Omar comes home about 10 p.m. most nights, does his homework into the wee hours and then wakes up for school to do it all over again. Each morning, he walks Aleyna to school, checks her into day care, gives her good-bye kisses and goes about his school business, managing to squeeze in a quick visit to the day care center during his lunch time.

“I told him I’ll do most of the work (with the baby), as long as you’re getting good grades,” says Vanesa, who met Omar while she was a senior at Madison and he was a freshman. After he graduates, she wants to find a way for them to both attend college while juggling care of Aleyna. After a summer internship at Portland Parks & Recreation Youth Conservation Crew, Omar is eager to pursue a career in forestry; Vanesa might study cosmetology.

Until then, they’re just holding down the fort, trying to make ends meet, because the cost of diapers, formula, clothing and other baby supplies adds up.
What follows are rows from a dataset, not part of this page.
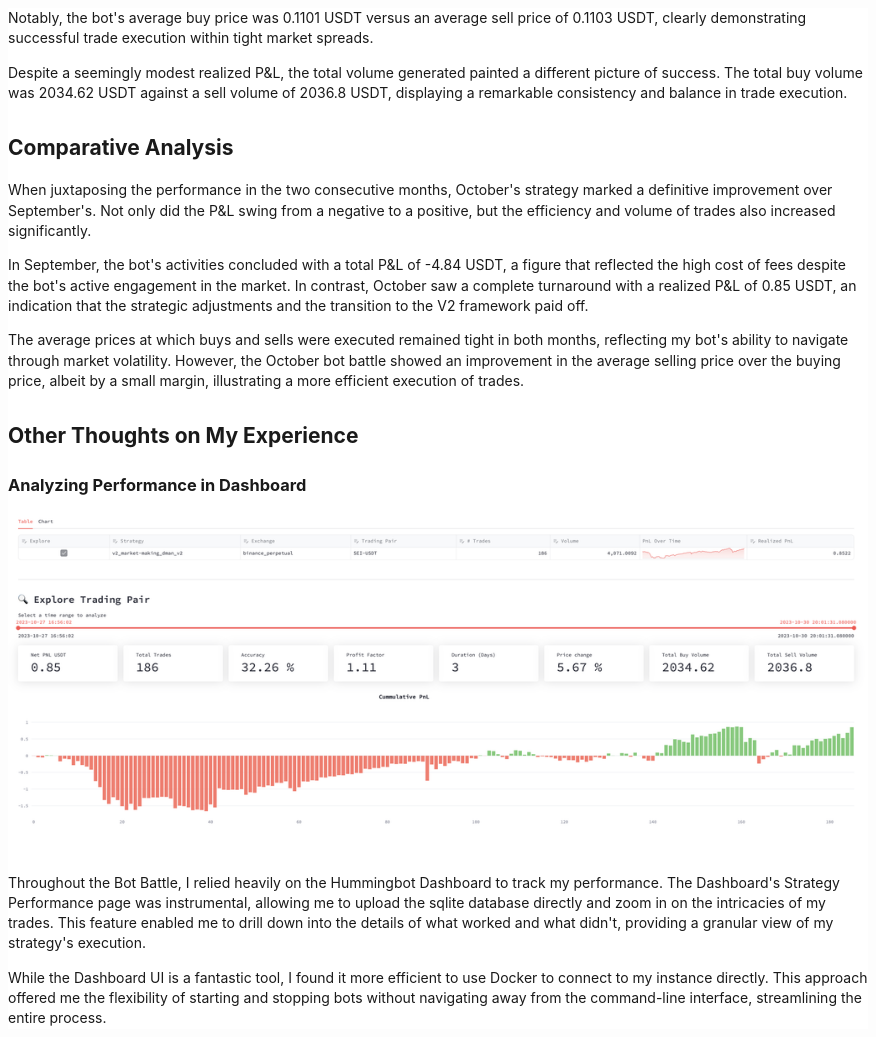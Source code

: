 Notably, the bot's average buy price was 0.1101 USDT versus an average sell price of 0.1103 USDT, clearly demonstrating successful trade execution within tight market spreads.

Despite a seemingly modest realized P&L, the total volume generated painted a different picture of success. The total buy volume was 2034.62 USDT against a sell volume of 2036.8 USDT, displaying a remarkable consistency and balance in trade execution.

## Comparative Analysis

When juxtaposing the performance in the two consecutive months, October's strategy marked a definitive improvement over September's. Not only did the P&L swing from a negative to a positive, but the efficiency and volume of trades also increased significantly.

In September, the bot's activities concluded with a total P&L of -4.84 USDT, a figure that reflected the high cost of fees despite the bot's active engagement in the market. In contrast, October saw a complete turnaround with a realized P&L of 0.85 USDT, an indication that the strategic adjustments and the transition to the V2 framework paid off.

The average prices at which buys and sells were executed remained tight in both months, reflecting my bot's ability to navigate through market volatility. However, the October bot battle showed an improvement in the average selling price over the buying price, albeit by a small margin, illustrating a more efficient execution of trades.

## Other Thoughts on My Experience

### Analyzing Performance in Dashboard

![Dashboard Performance](dashboard.png)

Throughout the Bot Battle, I relied heavily on the Hummingbot Dashboard to track my performance. The Dashboard's Strategy Performance page was instrumental, allowing me to upload the sqlite database directly and zoom in on the intricacies of my trades. This feature enabled me to drill down into the details of what worked and what didn't, providing a granular view of my strategy's execution.

While the Dashboard UI is a fantastic tool, I found it more efficient to use Docker to connect to my instance directly. This approach offered me the flexibility of starting and stopping bots without navigating away from the command-line interface, streamlining the entire process.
Vanesa says she realizes that some young girls might think being a teen parent is glamorous, or fun, or easy, but she quickly tells them it’s anything but.

“Your needs don’t come first anymore, your child does,” she says. “My younger cousins, I tell them ‘Don’t get pregnant.’ I’m going to be 21 and the most exciting thing I’m going to do is go to dinner with Omar and order a drink. That’s my life now, and I accept it.”